Behavior analysts are a specialized type of psychologist that survey and study human or animal behavior. Typically, behavior analysts work at major universities, private business and federal or state government institutions.
A behavior analyst utilizes original research and experimentation to identify factors in the environment or biology that lead to patterns in behavior. Their work, once published, can help provide effective ways of diagnosing, treating and preventing behavioral problems. Analysts typically only observe and analyze behavior and do not themselves enact any forms of experimental punishment or reward that may be used as treatment by a physician to alleviate behavioral problems.
The spectrum of job environments for behavior analysts is wide. They can work in hospitals to provide psychological therapy for medical trauma victims, in schools or private institutions using developmental therapy to treat patients suffering from hereditary, mental or physical diseases, or as counselors for addiction and behavioral problems in individuals of all ages. Behavioral analysts also work with government agencies in criminology, which is the study of all facets of criminal behavior.
Behavior analysts must have excellent reasoning, analytical and communication skills. A strong attention to detail, patience and perseverance are paramount, but it is also important to be an empathetic, emotionally stable leader.
A bachelor's or master's degree in psychology is required for specialized psychologists looking for entry-level positions, while a doctorate is required for those desiring their own practice or to produce original research. Additionally, each state has specific laws regarding required psychological licensing; board certification by the American Board of Professional Psychology is also necessary for a behavioral analyst.

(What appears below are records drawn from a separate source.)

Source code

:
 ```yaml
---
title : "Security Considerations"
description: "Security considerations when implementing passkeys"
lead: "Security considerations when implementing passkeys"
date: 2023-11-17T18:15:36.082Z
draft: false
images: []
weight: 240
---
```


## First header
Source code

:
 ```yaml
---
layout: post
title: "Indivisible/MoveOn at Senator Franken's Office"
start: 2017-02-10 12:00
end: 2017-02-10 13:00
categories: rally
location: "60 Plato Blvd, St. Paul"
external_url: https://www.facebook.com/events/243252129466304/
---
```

According to the Bureau of Labor Statistics, specialized psychologists earned a median annual salary of $64,140 in 2008. Salaries of behavioral analysts will vary depending upon experience and the prestige of the institution where they are employed.
2016 Salary Information for Psychologists
Psychologists earned a median annual salary of $75,710 in 2016, according to the U.S. Bureau of Labor Statistics. On the low end, psychologists earned a 25th percentile salary of $56,390, meaning 75 percent earned more than this amount. The 75th percentile salary is $97,780, meaning 25 percent earn more. In 2016, 166,600 people were employed in the U.S. as psychologists.